It made for grim reading: an $88 million loss despite record revenue of $3.1 billion, and net debt totalling $5 billion. This was a struggling business well before domestic and international travel was shut down.
That’s what the government had to bear in mind when Virgin came knocking for a $1.4b loan.
There was no guarantee tipping in all that money would have been enough to save the airline, and if it wasn’t, taxpayers would have been buried under a large pile of creditors wanting their cash back, beneath shareholders including foreign governments, Chinese billionaires and oil-rich oligarchs.

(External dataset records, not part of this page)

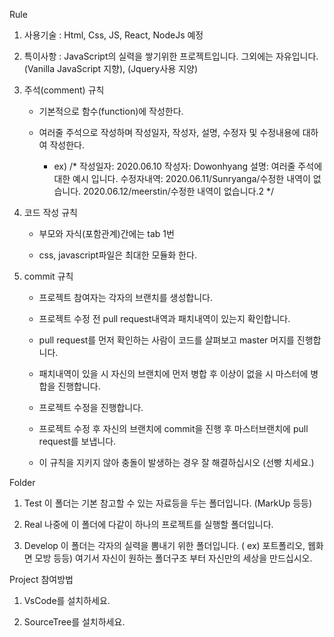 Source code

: Rule
1. 사용기술 : Html, Css, JS, React, NodeJs 예정

2. 특이사항 : JavaScript의 실력을 쌓기위한 프로젝트입니다. 그외에는 자유입니다.
            (Vanilla JavaScript 지향), (Jquery사용 지양)

3. 주석(comment) 규칙
    - 기본적으로 함수(function)에 작성한다.

    - 여러줄 주석으로 작성하며 작성일자, 작성자, 설명, 수정자 및 수정내용에 대하여 작성한다.
        - ex) /*
                작성일자: 2020.06.10
                작성자: Dowonhyang
                설명: 여러줄 주석에 대한 예시 입니다.
                수정자내역:
                    2020.06.11/Sunryanga/수정한 내역이 없습니다.
                    2020.06.12/meerstin/수정한 내역이 없습니다.2
              */            

4. 코드 작성 규칙
    - 부모와 자식(포함관계)간에는 tab 1번

    - css, javascript파일은 최대한 모듈화 한다.


5. commit 규칙
    - 프로젝트 참여자는 각자의 브랜치를 생성합니다.

    - 프로젝트 수정 전 pull request내역과 패치내역이 있는지 확인합니다.

    - pull request를 먼저 확인하는 사람이 코드를 살펴보고 master 머지를 진행합니다.

    - 패치내역이 있을 시 자신의 브랜치에 먼저 병합 후 이상이 없을 시 마스터에 병합을 진행합니다.

    - 프로젝트 수정을 진행합니다.

    - 프로젝트 수정 후 자신의 브랜치에 commit을 진행 후 마스터브랜치에 pull request를 보냅니다.

    - 이 규칙을 지키지 않아 충돌이 발생하는 경우 잘 해결하십시오 (선빵 치세요.)

Folder
1. Test
    이 폴더는 기본 참고할 수 있는 자료등을 두는 폴더입니다. (MarkUp 등등)

2. Real
    나중에 이 폴더에 다같이 하나의 프로젝트를 실행할 폴더입니다.

3. Develop
    이 폴더는 각자의 실력을 뽐내기 위한 폴더입니다. ( ex) 포트폴리오, 웹화면 모방 등등)
    여기서 자신이 원하는 폴더구조 부터 자신만의 세상을 만드십시오.

Project 참여방법
1. VsCode를 설치하세요.

2. SourceTree를 설치하세요.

Morrison and Treasurer Josh Frydenberg made it clear they would not bail out these powerful shareholders. Fair enough too, because if they expected taxpayers to invest $1.4b, why weren’t they doing the same?
The $1.4b loan wasn’t Virgin’s only request to the government. Chief executive Paul Scurrah went back eight times with bailout options — the last a proposed $200m top-up. He was disappointed the government rejected every plan proposed.
That’s understandable.
But if you were sitting on the government’s side of that negotiation, you could have hardly had confidence that Virgin was a good investment when the solutions the company suggested varied so wildly.

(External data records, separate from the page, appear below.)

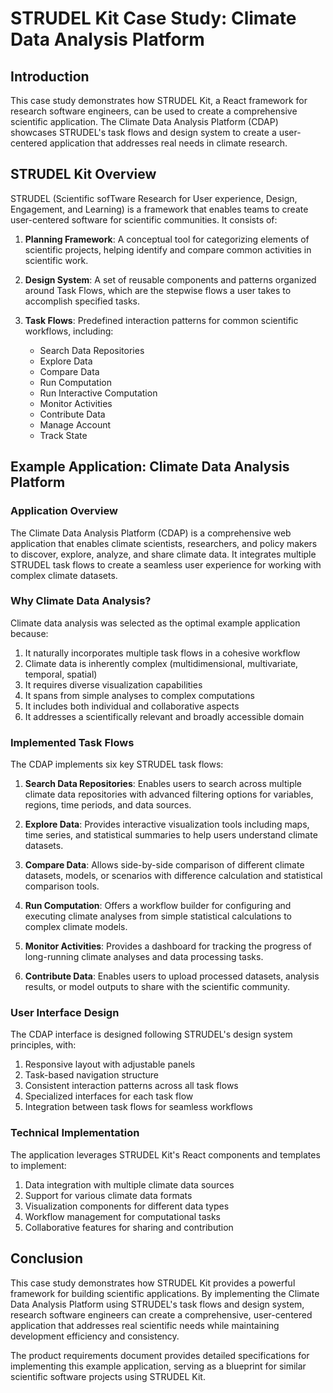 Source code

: # STRUDEL Kit Case Study: Climate Data Analysis Platform

## Introduction

This case study demonstrates how STRUDEL Kit, a React framework for research software engineers, can be used to create a comprehensive scientific application. The Climate Data Analysis Platform (CDAP) showcases STRUDEL's task flows and design system to create a user-centered application that addresses real needs in climate research.

## STRUDEL Kit Overview

STRUDEL (Scientific sofTware Research for User experience, Design, Engagement, and Learning) is a framework that enables teams to create user-centered software for scientific communities. It consists of:

1. **Planning Framework**: A conceptual tool for categorizing elements of scientific projects, helping identify and compare common activities in scientific work.

2. **Design System**: A set of reusable components and patterns organized around Task Flows, which are the stepwise flows a user takes to accomplish specified tasks.

3. **Task Flows**: Predefined interaction patterns for common scientific workflows, including:
   - Search Data Repositories
   - Explore Data
   - Compare Data
   - Run Computation
   - Run Interactive Computation
   - Monitor Activities
   - Contribute Data
   - Manage Account
   - Track State

## Example Application: Climate Data Analysis Platform

### Application Overview

The Climate Data Analysis Platform (CDAP) is a comprehensive web application that enables climate scientists, researchers, and policy makers to discover, explore, analyze, and share climate data. It integrates multiple STRUDEL task flows to create a seamless user experience for working with complex climate datasets.

### Why Climate Data Analysis?

Climate data analysis was selected as the optimal example application because:

1. It naturally incorporates multiple task flows in a cohesive workflow
2. Climate data is inherently complex (multidimensional, multivariate, temporal, spatial)
3. It requires diverse visualization capabilities
4. It spans from simple analyses to complex computations
5. It includes both individual and collaborative aspects
6. It addresses a scientifically relevant and broadly accessible domain

### Implemented Task Flows

The CDAP implements six key STRUDEL task flows:

1. **Search Data Repositories**: Enables users to search across multiple climate data repositories with advanced filtering options for variables, regions, time periods, and data sources.

2. **Explore Data**: Provides interactive visualization tools including maps, time series, and statistical summaries to help users understand climate datasets.

3. **Compare Data**: Allows side-by-side comparison of different climate datasets, models, or scenarios with difference calculation and statistical comparison tools.

4. **Run Computation**: Offers a workflow builder for configuring and executing climate analyses from simple statistical calculations to complex climate models.

5. **Monitor Activities**: Provides a dashboard for tracking the progress of long-running climate analyses and data processing tasks.

6. **Contribute Data**: Enables users to upload processed datasets, analysis results, or model outputs to share with the scientific community.

### User Interface Design

The CDAP interface is designed following STRUDEL's design system principles, with:

1. Responsive layout with adjustable panels
2. Task-based navigation structure
3. Consistent interaction patterns across all task flows
4. Specialized interfaces for each task flow
5. Integration between task flows for seamless workflows

### Technical Implementation

The application leverages STRUDEL Kit's React components and templates to implement:

1. Data integration with multiple climate data sources
2. Support for various climate data formats
3. Visualization components for different data types
4. Workflow management for computational tasks
5. Collaborative features for sharing and contribution

## Conclusion

This case study demonstrates how STRUDEL Kit provides a powerful framework for building scientific applications. By implementing the Climate Data Analysis Platform using STRUDEL's task flows and design system, research software engineers can create a comprehensive, user-centered application that addresses real scientific needs while maintaining development efficiency and consistency.

The product requirements document provides detailed specifications for implementing this example application, serving as a blueprint for similar scientific software projects using STRUDEL Kit.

Deloitte is now leading the administration and has received expressions of interest from at least 10 potential buyers.
Given Virgin’s books, it is safe to assume if a buyer can be found it will need to make major changes to the airline’s operations.
Labor leader Anthony Albanese and the Transport Workers’ Union have criticised the government for rejecting Virgin’s cries for help.
Expect them to lay the blame at Morrison’s feet if workers are laid off, travellers suffer with fewer routes and higher prices, or the company collapses completely.
The government’s unwillingness to intervene is also about the precedent that would set.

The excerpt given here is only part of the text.